[Directions] Lines containing the word "system" are to be copied from the data below.

========================================================================

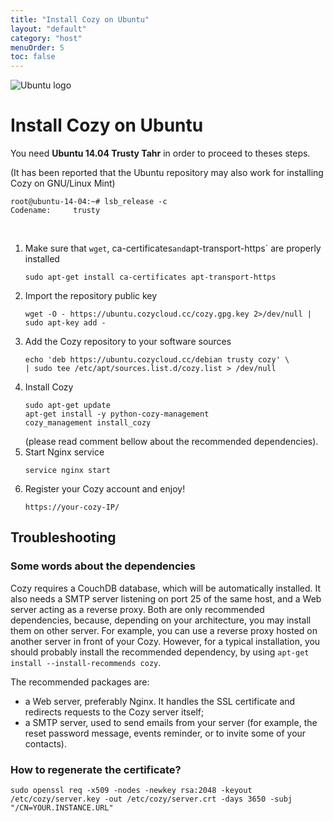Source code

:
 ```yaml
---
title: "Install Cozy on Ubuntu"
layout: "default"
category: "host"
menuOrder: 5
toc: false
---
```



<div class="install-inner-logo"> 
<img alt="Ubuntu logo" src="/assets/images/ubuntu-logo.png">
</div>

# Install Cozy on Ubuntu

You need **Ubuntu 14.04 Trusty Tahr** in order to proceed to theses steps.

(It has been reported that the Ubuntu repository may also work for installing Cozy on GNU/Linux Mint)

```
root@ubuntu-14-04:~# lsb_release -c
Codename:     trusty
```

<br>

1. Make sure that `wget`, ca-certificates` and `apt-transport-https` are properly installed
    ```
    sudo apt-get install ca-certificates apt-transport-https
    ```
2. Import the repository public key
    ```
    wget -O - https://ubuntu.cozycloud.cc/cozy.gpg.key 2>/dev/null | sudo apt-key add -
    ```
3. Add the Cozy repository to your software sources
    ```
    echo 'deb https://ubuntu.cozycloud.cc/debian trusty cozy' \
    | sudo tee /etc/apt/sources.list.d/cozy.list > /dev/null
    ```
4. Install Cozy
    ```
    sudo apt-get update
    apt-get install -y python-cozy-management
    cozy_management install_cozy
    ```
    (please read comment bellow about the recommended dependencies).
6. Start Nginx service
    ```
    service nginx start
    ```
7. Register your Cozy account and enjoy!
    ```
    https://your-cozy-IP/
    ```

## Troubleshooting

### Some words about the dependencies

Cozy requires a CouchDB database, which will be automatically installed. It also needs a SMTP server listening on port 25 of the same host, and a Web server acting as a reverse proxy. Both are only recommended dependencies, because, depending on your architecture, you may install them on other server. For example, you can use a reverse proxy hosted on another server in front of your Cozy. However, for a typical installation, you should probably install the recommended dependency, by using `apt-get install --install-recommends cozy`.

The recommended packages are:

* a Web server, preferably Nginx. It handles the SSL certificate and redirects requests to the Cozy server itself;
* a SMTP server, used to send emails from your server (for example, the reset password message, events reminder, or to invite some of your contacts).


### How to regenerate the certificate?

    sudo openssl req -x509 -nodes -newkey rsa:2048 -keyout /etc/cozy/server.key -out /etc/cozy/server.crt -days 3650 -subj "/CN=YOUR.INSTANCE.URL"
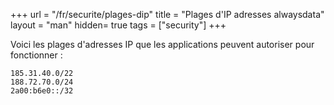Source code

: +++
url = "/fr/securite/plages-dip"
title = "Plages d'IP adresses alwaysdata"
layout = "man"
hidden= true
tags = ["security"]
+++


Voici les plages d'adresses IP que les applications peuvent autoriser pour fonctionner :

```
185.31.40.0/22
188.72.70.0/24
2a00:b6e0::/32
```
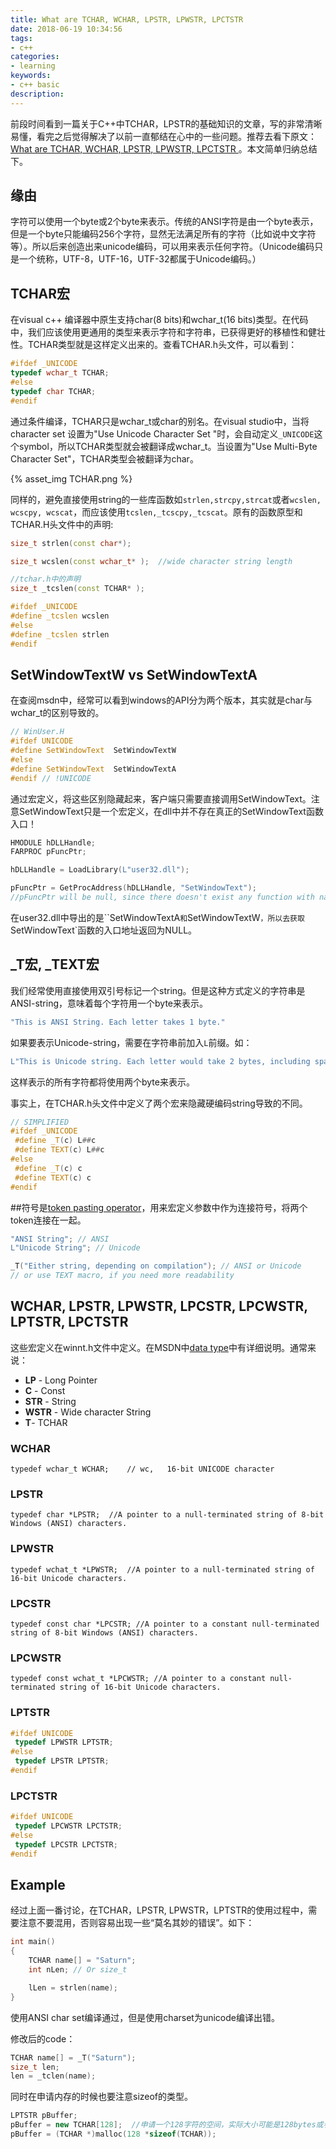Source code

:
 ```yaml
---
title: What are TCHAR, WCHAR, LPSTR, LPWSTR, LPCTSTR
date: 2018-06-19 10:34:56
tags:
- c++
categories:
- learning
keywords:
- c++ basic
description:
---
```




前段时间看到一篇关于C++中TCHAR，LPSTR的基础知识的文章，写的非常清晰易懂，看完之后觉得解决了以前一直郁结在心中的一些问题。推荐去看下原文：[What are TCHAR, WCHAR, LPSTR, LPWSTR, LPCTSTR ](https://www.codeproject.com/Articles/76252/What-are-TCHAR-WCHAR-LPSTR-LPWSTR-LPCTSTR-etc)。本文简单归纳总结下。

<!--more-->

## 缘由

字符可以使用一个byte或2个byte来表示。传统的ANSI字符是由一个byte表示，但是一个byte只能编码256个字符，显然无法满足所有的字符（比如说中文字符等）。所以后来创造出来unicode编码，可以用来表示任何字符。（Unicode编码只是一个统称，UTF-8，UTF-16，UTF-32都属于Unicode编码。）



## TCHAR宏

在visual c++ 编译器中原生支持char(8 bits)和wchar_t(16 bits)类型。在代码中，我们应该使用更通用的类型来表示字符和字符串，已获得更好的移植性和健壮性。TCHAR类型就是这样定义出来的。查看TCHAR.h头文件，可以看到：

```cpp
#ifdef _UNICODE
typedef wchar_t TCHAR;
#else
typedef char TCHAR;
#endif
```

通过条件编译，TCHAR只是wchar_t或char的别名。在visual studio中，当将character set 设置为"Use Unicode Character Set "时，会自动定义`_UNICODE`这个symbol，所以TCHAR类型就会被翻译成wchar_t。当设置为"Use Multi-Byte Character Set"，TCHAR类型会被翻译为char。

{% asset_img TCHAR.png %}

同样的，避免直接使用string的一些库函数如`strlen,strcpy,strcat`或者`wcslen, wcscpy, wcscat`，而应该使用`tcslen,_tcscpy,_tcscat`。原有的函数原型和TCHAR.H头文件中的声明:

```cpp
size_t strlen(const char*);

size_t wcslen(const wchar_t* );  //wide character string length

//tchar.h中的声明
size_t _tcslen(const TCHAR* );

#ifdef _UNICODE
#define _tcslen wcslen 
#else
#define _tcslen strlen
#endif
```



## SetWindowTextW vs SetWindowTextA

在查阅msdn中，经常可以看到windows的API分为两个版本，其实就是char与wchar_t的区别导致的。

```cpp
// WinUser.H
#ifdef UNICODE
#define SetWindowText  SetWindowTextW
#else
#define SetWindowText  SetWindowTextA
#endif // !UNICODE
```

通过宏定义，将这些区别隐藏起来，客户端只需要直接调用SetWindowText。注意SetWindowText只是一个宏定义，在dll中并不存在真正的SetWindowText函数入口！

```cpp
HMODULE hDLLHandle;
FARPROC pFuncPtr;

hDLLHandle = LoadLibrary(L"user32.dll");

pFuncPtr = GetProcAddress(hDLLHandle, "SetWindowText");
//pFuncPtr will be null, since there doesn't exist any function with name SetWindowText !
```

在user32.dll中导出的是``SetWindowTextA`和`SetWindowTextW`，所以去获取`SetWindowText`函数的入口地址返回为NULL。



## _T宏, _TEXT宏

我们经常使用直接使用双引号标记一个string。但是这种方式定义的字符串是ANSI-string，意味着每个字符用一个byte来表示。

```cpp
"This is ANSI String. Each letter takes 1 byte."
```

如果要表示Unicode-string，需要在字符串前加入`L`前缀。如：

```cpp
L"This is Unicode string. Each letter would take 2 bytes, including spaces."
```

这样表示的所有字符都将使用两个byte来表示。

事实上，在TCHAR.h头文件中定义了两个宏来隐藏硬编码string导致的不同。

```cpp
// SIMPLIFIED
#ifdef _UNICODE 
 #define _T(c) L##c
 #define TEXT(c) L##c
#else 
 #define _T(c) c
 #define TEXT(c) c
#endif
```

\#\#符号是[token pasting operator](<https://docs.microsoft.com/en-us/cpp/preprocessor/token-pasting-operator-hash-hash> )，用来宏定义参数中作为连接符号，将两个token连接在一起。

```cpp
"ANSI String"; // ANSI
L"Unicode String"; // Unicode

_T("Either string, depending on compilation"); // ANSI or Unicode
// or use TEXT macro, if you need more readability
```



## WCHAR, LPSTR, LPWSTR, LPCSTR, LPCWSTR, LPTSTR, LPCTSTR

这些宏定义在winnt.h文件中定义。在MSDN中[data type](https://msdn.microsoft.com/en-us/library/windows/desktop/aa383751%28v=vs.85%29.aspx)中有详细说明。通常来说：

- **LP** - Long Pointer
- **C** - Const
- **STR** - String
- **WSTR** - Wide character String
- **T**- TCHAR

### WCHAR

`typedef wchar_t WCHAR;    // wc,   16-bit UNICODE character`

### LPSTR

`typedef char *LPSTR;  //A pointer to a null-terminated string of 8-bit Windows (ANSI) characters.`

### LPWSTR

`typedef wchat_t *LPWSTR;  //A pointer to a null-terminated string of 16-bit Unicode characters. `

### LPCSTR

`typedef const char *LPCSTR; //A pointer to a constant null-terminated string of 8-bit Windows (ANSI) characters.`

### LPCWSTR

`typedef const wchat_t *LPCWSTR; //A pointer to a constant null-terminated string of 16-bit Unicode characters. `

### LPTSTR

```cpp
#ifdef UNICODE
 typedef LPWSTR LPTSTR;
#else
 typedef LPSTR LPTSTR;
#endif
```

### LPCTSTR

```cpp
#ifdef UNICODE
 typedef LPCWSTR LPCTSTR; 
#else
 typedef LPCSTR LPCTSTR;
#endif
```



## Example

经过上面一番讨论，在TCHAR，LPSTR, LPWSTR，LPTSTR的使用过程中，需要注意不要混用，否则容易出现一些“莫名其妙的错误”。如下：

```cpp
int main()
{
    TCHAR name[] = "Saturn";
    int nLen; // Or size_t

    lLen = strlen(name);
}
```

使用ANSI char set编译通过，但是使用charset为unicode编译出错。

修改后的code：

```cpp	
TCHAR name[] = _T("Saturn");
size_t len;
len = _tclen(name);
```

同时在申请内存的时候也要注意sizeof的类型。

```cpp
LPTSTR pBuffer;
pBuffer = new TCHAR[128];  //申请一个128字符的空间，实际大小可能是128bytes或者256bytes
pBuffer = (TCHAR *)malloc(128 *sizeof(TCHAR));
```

========================================================================

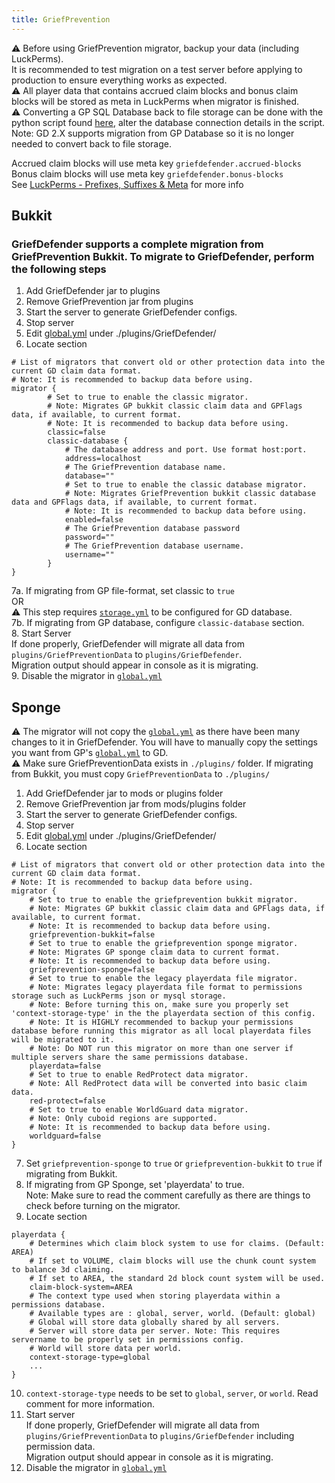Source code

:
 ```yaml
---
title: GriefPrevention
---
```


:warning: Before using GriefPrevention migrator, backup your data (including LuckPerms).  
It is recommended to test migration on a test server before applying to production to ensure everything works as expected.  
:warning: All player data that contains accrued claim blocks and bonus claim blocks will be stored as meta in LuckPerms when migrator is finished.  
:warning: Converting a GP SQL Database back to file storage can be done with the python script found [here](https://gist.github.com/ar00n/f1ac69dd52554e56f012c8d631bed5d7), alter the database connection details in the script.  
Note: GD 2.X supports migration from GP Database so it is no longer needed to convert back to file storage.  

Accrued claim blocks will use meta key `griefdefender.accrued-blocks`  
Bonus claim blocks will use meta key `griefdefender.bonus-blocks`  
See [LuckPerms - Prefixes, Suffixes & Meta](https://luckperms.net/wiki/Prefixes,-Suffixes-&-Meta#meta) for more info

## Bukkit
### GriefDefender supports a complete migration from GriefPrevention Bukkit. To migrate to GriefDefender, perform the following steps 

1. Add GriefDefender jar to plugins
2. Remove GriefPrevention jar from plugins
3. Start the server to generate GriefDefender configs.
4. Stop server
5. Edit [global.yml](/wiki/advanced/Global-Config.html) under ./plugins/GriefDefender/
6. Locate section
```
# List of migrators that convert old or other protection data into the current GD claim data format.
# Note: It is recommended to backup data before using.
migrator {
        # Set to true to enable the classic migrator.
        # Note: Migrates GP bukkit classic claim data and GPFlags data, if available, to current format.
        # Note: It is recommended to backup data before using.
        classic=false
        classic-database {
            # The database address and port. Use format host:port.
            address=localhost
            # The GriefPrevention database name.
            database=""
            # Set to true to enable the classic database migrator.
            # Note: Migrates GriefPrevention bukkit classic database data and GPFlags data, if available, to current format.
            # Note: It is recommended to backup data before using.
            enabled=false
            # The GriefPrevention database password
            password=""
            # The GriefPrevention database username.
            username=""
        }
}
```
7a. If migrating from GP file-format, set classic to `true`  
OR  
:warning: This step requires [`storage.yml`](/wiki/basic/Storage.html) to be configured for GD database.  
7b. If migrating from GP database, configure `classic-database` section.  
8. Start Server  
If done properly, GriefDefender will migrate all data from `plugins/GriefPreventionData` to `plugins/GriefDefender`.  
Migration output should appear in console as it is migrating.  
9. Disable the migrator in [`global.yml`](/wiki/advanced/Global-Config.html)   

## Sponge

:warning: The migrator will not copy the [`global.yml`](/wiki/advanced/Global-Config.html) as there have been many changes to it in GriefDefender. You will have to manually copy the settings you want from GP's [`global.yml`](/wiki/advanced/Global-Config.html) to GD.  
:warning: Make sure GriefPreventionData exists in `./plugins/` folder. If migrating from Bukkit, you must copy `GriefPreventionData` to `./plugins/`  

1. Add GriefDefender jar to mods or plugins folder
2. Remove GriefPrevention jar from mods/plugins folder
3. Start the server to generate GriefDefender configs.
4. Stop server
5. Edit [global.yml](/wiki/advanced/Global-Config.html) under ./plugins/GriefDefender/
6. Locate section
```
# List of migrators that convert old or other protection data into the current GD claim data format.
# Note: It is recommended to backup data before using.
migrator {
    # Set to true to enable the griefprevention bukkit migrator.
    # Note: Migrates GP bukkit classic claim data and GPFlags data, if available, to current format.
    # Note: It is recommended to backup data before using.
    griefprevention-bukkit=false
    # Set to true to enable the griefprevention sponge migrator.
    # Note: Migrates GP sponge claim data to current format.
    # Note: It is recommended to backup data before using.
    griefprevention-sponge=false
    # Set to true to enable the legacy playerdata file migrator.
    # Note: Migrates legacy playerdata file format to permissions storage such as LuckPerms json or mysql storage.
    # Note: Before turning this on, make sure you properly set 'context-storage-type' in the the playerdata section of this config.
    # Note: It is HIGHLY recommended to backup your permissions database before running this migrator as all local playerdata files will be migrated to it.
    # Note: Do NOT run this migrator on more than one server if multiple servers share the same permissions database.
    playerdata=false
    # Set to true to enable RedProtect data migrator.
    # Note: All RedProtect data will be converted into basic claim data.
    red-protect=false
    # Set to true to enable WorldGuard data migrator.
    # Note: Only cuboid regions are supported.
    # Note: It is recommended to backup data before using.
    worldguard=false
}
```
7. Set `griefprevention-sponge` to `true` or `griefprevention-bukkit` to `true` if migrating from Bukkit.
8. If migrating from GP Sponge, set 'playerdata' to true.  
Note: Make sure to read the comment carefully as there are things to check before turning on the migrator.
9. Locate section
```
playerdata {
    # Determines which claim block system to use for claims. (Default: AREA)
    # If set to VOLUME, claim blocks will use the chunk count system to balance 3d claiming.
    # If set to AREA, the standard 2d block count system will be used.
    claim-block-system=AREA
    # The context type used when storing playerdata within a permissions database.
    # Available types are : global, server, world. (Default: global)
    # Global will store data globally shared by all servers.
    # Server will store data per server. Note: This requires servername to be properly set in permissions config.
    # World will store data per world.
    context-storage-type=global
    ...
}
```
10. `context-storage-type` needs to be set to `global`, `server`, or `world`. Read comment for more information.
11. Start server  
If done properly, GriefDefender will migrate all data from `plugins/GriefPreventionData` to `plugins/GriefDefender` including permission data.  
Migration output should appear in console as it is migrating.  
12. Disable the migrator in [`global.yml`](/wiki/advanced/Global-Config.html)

========================================================================

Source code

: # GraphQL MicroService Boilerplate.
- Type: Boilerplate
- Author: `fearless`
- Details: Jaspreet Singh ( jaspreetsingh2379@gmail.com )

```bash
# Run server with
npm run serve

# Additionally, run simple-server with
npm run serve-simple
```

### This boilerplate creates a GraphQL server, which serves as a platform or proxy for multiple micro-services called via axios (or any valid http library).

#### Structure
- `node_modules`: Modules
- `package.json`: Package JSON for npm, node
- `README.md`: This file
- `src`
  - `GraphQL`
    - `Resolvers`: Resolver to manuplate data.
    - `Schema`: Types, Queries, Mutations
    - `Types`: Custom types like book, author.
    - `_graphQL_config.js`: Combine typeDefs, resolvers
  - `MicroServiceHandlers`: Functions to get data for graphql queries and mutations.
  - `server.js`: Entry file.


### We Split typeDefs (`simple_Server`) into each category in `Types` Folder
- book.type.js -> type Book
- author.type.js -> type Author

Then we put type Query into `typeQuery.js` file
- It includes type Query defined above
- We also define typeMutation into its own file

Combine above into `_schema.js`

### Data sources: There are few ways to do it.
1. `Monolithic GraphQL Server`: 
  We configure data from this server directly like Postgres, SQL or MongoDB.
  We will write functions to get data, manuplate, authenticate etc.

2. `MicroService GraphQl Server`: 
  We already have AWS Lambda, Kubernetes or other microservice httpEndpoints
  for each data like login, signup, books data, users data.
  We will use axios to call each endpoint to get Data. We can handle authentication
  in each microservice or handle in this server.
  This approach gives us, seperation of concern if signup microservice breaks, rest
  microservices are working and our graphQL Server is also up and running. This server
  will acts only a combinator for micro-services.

========================================================================

[Response to this task]
    # Determines which claim block system to use for claims. (Default: AREA)
    # If set to VOLUME, claim blocks will use the chunk count system to balance 3d claiming.
    # If set to AREA, the standard 2d block count system will be used.
    claim-block-system=AREA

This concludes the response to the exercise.